### [WORK INSTRUCTIONS]
The records follow. Filter them to the lines that hold "release".

### [RECORDED INFORMATION]
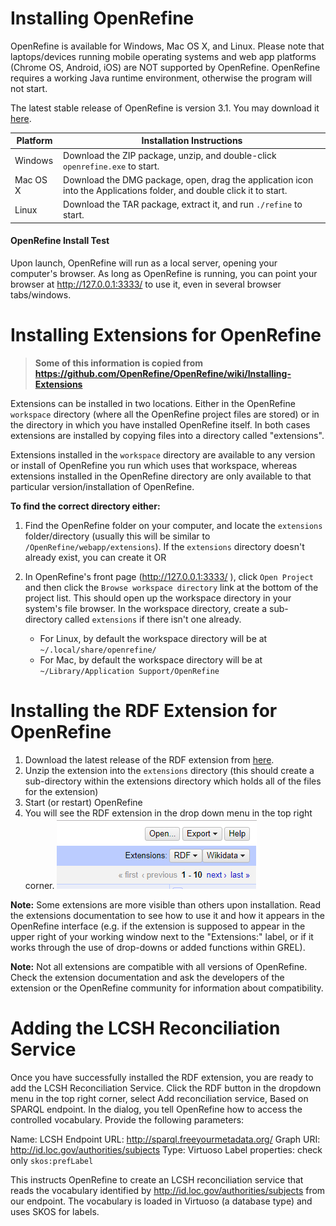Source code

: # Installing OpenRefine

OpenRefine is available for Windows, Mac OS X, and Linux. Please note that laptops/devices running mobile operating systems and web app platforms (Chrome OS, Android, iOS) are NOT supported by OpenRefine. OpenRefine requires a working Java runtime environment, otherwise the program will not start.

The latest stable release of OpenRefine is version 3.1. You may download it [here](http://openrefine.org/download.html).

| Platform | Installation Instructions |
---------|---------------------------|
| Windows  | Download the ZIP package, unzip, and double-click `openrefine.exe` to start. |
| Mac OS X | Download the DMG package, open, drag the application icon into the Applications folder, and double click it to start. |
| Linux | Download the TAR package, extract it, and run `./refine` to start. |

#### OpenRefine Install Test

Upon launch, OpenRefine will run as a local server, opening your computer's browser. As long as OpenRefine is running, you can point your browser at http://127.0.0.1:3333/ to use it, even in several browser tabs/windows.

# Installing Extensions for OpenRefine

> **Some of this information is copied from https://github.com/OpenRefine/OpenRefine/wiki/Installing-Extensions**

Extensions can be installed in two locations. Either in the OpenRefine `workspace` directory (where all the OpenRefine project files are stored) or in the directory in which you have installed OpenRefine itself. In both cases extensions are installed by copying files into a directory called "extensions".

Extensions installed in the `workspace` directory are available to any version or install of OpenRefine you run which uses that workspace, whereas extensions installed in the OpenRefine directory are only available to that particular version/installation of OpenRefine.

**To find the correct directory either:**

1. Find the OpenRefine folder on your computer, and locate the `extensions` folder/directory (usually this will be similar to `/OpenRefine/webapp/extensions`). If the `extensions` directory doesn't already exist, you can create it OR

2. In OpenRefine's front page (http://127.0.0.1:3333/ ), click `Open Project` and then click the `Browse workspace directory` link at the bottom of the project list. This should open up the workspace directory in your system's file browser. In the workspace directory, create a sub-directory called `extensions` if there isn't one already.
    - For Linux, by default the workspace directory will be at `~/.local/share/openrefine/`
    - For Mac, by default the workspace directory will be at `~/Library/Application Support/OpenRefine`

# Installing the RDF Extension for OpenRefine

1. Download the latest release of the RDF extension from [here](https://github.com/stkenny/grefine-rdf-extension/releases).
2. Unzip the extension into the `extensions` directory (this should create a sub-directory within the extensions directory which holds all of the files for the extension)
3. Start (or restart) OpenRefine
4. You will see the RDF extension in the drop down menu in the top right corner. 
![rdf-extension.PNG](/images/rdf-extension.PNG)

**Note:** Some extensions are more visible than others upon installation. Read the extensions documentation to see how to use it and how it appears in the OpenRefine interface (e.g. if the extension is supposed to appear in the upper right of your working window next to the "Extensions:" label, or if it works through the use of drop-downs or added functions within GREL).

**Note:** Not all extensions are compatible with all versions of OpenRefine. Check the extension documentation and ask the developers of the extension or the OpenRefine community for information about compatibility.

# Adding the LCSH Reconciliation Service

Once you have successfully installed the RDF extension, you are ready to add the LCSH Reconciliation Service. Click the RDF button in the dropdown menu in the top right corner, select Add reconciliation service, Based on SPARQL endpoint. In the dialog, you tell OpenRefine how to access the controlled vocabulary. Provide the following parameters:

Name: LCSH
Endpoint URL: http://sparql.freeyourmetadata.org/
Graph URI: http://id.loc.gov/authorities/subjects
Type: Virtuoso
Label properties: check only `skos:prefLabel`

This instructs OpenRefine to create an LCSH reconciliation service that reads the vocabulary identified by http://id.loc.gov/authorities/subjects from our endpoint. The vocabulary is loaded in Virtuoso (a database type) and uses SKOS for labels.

--

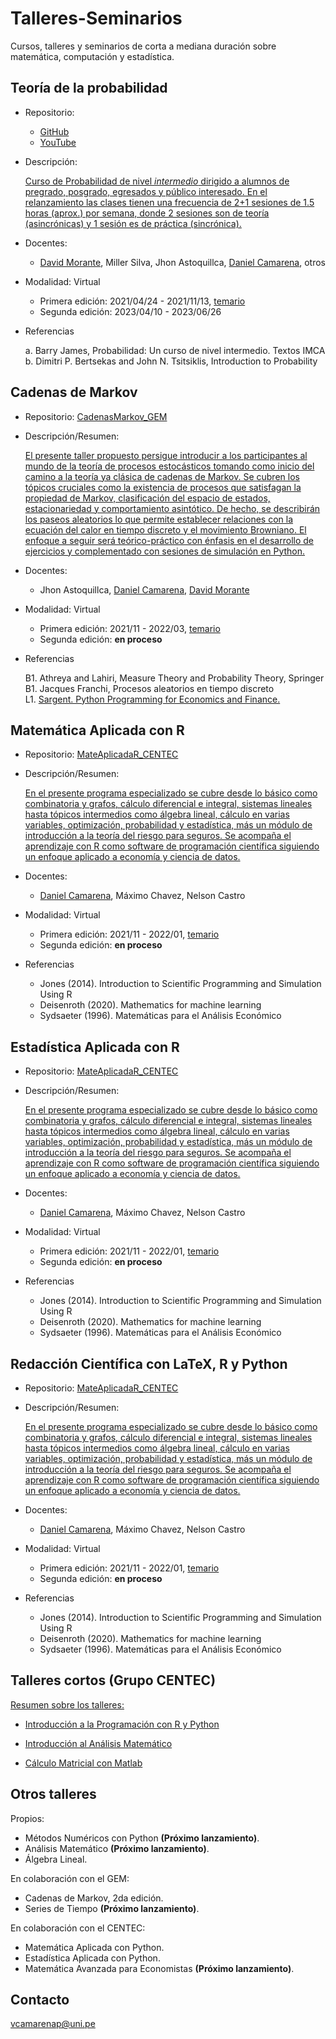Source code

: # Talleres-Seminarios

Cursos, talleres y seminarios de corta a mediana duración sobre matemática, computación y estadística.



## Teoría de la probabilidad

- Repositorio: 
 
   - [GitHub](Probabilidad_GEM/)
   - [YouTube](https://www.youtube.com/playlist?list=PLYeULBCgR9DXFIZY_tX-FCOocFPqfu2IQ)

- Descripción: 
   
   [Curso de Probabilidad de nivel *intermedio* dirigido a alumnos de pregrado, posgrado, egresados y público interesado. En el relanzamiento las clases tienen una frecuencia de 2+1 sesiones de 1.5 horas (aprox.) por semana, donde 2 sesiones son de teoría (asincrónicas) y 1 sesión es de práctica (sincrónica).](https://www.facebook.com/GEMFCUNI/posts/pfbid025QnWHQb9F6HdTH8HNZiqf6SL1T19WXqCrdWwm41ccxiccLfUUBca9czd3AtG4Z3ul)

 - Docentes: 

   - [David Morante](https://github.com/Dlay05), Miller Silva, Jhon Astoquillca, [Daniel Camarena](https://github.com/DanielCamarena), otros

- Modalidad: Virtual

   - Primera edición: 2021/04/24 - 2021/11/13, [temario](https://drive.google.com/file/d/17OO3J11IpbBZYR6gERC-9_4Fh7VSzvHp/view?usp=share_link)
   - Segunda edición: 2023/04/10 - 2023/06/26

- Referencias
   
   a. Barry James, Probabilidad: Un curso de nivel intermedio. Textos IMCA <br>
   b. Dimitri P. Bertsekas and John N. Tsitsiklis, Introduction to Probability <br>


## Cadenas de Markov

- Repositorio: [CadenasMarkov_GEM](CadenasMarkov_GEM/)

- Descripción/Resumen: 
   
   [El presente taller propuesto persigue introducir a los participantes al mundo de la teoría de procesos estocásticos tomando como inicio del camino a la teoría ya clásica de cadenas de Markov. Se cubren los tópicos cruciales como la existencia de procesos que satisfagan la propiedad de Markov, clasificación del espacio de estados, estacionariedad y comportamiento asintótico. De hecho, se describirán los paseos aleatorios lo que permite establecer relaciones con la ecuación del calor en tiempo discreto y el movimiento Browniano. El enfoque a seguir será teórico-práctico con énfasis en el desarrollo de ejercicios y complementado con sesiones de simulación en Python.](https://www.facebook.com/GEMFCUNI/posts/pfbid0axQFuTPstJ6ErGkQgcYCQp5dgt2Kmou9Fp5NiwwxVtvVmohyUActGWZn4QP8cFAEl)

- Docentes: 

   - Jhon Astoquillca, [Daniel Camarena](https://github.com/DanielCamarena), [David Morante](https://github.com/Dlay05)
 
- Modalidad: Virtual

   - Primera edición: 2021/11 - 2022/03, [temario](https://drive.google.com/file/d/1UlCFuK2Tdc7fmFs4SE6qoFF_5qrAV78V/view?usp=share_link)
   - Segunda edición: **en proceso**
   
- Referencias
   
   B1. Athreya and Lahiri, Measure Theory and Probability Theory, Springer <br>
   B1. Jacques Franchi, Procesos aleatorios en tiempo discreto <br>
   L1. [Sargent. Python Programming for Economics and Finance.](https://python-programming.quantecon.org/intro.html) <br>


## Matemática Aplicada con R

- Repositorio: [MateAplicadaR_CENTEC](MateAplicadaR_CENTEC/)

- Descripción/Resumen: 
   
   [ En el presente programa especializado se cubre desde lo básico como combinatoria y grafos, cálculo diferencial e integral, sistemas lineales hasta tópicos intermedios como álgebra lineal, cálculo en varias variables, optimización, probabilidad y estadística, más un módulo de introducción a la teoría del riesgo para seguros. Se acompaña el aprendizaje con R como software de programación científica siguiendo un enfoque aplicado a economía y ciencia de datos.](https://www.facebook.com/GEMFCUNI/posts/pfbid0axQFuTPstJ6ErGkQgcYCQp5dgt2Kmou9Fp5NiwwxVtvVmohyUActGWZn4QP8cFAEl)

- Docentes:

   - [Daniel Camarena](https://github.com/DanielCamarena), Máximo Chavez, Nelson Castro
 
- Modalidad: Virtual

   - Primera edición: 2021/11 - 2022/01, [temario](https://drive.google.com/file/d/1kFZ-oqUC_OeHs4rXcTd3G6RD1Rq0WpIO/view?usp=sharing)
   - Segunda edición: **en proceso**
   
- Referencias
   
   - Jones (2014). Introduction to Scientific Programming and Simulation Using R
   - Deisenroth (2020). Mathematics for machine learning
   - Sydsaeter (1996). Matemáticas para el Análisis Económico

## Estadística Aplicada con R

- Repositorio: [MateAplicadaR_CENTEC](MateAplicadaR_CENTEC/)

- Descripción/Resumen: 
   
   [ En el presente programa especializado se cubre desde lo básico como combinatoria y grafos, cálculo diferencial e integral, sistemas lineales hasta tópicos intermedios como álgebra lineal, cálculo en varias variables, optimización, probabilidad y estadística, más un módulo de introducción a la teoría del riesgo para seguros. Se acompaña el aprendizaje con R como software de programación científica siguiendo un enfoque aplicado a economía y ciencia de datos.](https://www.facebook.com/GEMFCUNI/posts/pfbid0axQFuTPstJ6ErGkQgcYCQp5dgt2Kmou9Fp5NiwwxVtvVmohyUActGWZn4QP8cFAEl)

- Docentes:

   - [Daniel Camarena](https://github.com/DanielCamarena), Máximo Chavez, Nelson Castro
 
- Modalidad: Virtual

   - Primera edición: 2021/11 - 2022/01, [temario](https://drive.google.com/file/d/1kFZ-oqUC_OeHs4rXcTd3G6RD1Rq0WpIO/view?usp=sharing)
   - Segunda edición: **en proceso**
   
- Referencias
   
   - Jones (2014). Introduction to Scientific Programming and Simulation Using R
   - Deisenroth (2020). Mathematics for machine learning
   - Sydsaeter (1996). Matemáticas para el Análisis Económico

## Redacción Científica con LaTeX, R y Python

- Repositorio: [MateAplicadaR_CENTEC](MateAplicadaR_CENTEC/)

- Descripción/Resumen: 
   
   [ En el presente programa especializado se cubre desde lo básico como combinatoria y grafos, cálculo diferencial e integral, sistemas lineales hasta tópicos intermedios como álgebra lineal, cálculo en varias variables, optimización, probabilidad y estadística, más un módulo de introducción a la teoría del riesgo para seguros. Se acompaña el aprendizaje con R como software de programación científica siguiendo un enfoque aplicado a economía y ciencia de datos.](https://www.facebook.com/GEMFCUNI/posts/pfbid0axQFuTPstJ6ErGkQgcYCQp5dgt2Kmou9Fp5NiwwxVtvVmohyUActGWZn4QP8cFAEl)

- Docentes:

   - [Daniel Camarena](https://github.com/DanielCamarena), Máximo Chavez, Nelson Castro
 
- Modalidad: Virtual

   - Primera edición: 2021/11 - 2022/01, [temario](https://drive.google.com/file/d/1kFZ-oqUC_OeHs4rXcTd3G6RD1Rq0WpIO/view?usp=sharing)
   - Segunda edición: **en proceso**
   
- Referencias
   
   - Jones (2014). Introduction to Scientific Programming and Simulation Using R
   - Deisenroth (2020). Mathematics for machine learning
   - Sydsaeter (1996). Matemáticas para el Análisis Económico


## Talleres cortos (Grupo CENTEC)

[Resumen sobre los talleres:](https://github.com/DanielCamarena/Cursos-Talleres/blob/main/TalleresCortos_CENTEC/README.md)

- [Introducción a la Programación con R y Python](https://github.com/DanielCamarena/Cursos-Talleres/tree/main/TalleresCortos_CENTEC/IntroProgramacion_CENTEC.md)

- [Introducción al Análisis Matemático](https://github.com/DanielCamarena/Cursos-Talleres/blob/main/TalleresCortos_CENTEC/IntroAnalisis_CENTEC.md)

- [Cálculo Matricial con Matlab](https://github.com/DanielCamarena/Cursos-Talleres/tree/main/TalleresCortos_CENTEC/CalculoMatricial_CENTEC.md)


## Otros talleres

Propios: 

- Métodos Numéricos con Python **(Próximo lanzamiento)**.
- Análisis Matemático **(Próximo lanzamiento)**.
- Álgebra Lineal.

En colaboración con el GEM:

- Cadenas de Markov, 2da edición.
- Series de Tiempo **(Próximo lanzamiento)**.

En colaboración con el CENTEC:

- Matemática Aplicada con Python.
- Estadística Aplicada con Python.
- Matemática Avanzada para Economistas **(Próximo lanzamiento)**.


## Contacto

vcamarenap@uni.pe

### [OUTPUT FOR THIS TASK]
The latest stable release of OpenRefine is version 3.1. You may download it [here](http://openrefine.org/download.html).
1. Download the latest release of the RDF extension from [here](https://github.com/stkenny/grefine-rdf-extension/releases).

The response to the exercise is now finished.